My old 'puter was pretty much shitting the bed so I had to replace it. This required transferring its contents to the new machine, which ended up taking pretty much all day -- well, 3 1/2 hours plus commuting time with a tech support guy -- and then the rest of the afternoon restoring my logins, downloading cloud applications, and figuring out the new OS and whatnot. That got me thinking about the hassles connected with all the technology that's supposed to save us time and effort and amplify our powers.
Somebody -- one of those radical environmentalist types like Murray Bookchin or E.F. Schumacher -- oh wait, it was Andre Gorz -- figured out that with the time it takes to earn the money to buy a car, maintain it, insure it etc., plus fight through the city traffic, occasionally get stranded when the car breaks down, and what not, you're actually going about 4 miles and hour, and we already know a way to go 4 miles and hour. Well, maybe, and I agree that people who live in cities with decent mass transit are probably better off without a car. My sister lives in Manhattan, and she doesn't have one.
On the other hand, she needs to rent a car to visit our mother or otherwise get out of the city, and I am in city traffic a small fraction of the time. Without a car I couldn't go shopping, go to work, go to the doctor, or pretty much do anything else. Back in the old days, I would have needed at least one horse, and of course they require feeding and breeding and veterinary care. In fact, unlike cars, you have to feed them even when you aren't using them.
Regarding the computer, back in the day college professors in most disciplines for the most part had secretaries (always women). They would write out their deep thoughts on yellow legal pads, the secretary would type them up, the Big Professor would edit the typescript with a red pen, and the secretary would retype it. To generate a graph or other figure, writers would use the Art Department where somebody with drafting equipment and stencils and what not would create it by hand.

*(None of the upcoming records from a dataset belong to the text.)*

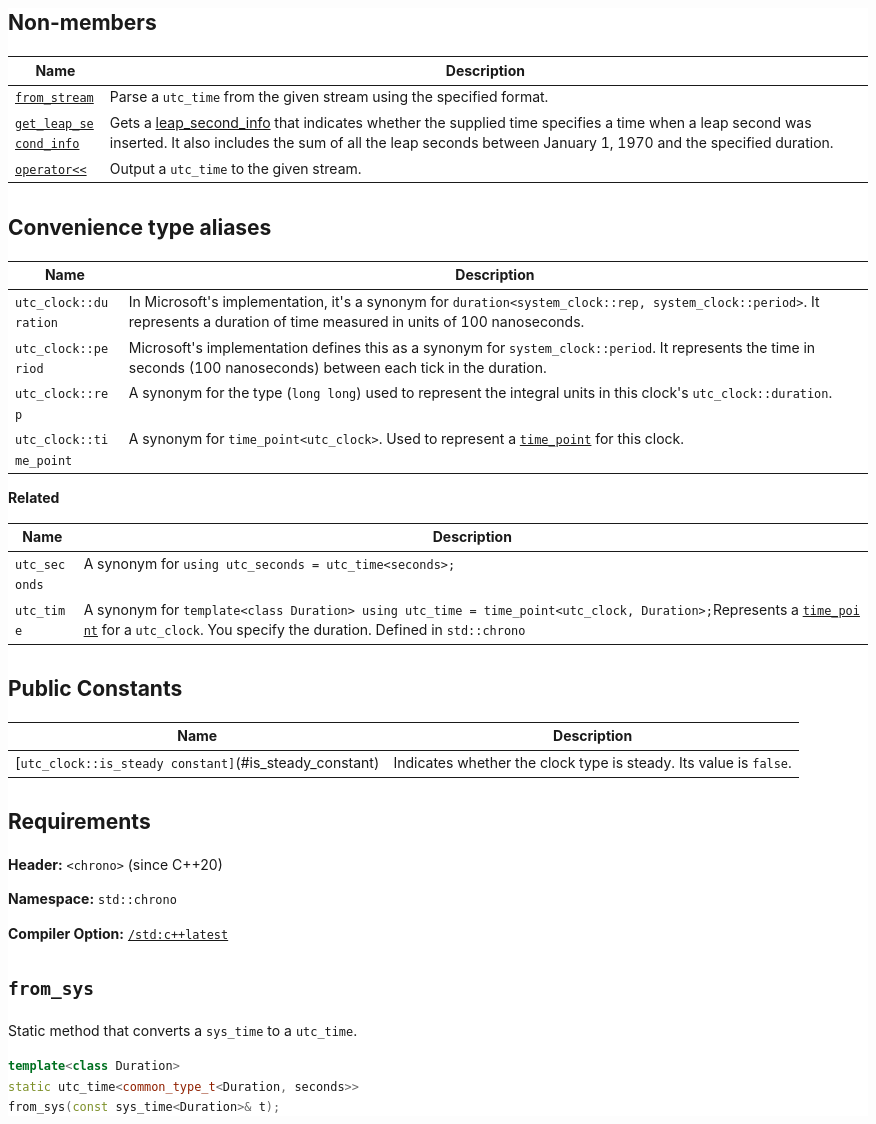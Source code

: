 ## Non-members

| Name | Description |
|--|--|
| [`from_stream`](chrono-functions.md#std-chrono-from-stream) | Parse a `utc_time` from the given stream using the specified format. |
| [`get_leap_second_info`](chrono-functions.md#std-chrono-get-leap-second-info) | Gets a [leap_second_info](leap-second-info-struct.md) that indicates whether the supplied time specifies a time when a leap second was inserted. It also includes  the sum of all the leap seconds between January 1, 1970 and the specified duration. |
| [`operator<<`](chrono-operators.md#op_left_shift) | Output  a `utc_time` to the given stream. |

## Convenience type aliases

|Name|Description|
|----------|-----------------|
|`utc_clock::duration`|In Microsoft's implementation, it's a synonym for `duration<system_clock::rep, system_clock::period>`. It represents a duration of time measured in units of 100 nanoseconds.|
|`utc_clock::period`|Microsoft's implementation defines this as a synonym for `system_clock::period`. It represents the time in seconds (100 nanoseconds) between each tick in the duration.|
|`utc_clock::rep`|A synonym for the type (`long long`) used to represent the integral units in this clock's `utc_clock::duration`.|
|`utc_clock::time_point`|A synonym for `time_point<utc_clock>`. Used to represent a [`time_point`](time-point-class.md) for this clock.|

**Related**

|Name|Description|
|----------|-----------------|
|`utc_seconds`| A synonym for `using utc_seconds = utc_time<seconds>;`|
|`utc_time`|A synonym for `template<class Duration> using utc_time = time_point<utc_clock, Duration>;`Represents a [`time_point`](time-point-class.md) for a `utc_clock`. You specify the duration. Defined in `std::chrono`|

## Public Constants

|Name|Description|
|----------|-----------------|
|[`utc_clock::is_steady constant]`(#is_steady_constant)|Indicates whether the clock type is steady. Its value is `false`.|

## Requirements

**Header:** `<chrono>` (since C++20)

**Namespace:** `std::chrono`

**Compiler Option:** [`/std:c++latest`](../build/reference/std-specify-language-standard-version.md)

## <a name="from_sys"></a> `from_sys`

Static method that converts a `sys_time` to a `utc_time`.

```cpp
template<class Duration>
static utc_time<common_type_t<Duration, seconds>>
from_sys(const sys_time<Duration>& t);
```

Those sorts of jobs are mostly gone. I expect I'm considerably more productive,with the help of on-line databases of publications and word processing and graphics software, and no secretary. A long time ago, I had to physically go to the library and use huge books called citation indexes, and look up the material in the bibliographies of paper I'd already found, and if our library didn't subscribe to the journal they'd need to get it for me on inter-library loan which would take a week . . .
Technologies quickly become necessities. I can't function without electricity so I had to buy a standby generator because the power out here in the boondocks goes out all the time. I need two vehicles, a passenger car and a pickup truck, and of course a computer and a cell phone and an Internet connection. That means I need to make what used to be a lot of money, which I can do only because I have all that crap. Leaving aside pollution and climate change and all that, technology changes society in highly unpredictable ways, and in particular it creates winners and losers, changes the rewards to knowledge and skill, affects inequality and social structure, so yeah, maybe it makes us better off, at least for the time being. We're living more than twice as long as we used to, for starters, and most people would find that nothing to sneeze at. But we need to think long and hard about this.